Tuesday, February 7, 2017

Three Recent Thoughts

1. Caffeine-free Diet Coke is basically vaping. I don't know what's in there, just that it's some kind of chemical concoction that somewhat hits near the spot. (Full disclosure - I am still hitting he good stuff, just not after 4pm.)

2. My recent dreams: driving cars with faulty brakes as they accelerate downhill, and discovering that the weight I've heretofore attributed to Trump and Christmas was actually a surprise stealth pregnancy, and now I'm gonna go into a lot of debt. I'm a little too scared to dig into what this may mean.

3. I really should be writing here occasionally. I get ideas, but they get stuck in my head and never migrate to my fingers. I have some new responsibilities, and some old ones that needed more attention, but I also have old anxieties and stressors and it's sometimes more fun to binge-watch 'Victoria' and, let's face it, keep up with 'The Bachelor'. What can I say? It's like Planet Earth, but with people.

Is there anything you want to hear about?

Wednesday, December 7, 2016

Slowing Things Down

Well, I finally set down the cross-stitch, and I'm back at the keyboard. Self-awareness is, in my experience, not so much a gradual climb ever spiraling upward. Instead, it's craggy and unpredictable and marked by periods of blissful ignorance, nonsensical frustration, and whiplash paradigm shifts.

I started this blog with some very intense goals in mind. Write another novel. Write meaningful, personal blog entries that would someday make a surprisingly best-selling memoir. Give my life a grander sense of purpose and really achieve my potential. There's nothing wrong with wanting these things - but I didn't realize how starkly this experiment would reveal/revive a long-standing inner turmoil.
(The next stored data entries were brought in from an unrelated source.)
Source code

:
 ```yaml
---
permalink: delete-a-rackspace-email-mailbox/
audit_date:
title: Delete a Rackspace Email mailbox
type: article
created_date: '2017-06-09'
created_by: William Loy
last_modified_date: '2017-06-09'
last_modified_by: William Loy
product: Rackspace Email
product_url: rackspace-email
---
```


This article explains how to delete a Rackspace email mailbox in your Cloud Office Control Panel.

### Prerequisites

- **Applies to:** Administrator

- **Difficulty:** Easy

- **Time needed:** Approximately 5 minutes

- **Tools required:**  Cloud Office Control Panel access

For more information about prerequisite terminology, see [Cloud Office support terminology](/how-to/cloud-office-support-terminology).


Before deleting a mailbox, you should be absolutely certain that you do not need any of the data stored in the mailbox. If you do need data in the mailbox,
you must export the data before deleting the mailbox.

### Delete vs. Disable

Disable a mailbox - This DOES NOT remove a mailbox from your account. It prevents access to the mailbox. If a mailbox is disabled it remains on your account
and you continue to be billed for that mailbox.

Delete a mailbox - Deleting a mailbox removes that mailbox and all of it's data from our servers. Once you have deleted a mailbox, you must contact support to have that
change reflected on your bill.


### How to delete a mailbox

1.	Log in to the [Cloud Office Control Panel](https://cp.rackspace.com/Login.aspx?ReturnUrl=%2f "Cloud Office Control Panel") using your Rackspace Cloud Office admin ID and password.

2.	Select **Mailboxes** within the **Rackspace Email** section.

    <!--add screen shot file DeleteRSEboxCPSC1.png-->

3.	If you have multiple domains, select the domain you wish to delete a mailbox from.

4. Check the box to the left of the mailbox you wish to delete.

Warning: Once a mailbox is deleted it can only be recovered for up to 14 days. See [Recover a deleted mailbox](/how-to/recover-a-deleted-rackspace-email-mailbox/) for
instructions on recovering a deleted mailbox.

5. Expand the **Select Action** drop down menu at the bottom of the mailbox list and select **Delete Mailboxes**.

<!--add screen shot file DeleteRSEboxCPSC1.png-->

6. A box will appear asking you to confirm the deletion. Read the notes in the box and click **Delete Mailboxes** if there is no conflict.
When I was in second grade, I think my teacher thought I was a genius. She was convinced I should be a neurosurgeon, because that was the most money you could make for being so smart. Unfortunately, I don't think she kept this opinion to herself very well, which felt really good but made my social life and personal neuroses a bit more uncomfortable. I also won a 'young writer' competition that year I think, which felt like such a dreamy future destiny. So now there were things to live up to, for me and those around me.

The summer after my freshman year at BYU, I got really really bored. I missed school, the work and the friends. So I decided to take a Philosophy class at the local community college. Clearly it would be easier than BYU, and I would go blow them away with my fabulous writing and insights and take home easy credits. The most vivid detail I can recall is that the professor had a long beard and bushy eyebrows, but no hair on his arms or legs. I listened but didn't really engage, read but didn't study. When I got my first, short assignment back, it bore the first 'D' I had ever received in my up-to-then-stellar scholastic career. I dropped the class and never went back.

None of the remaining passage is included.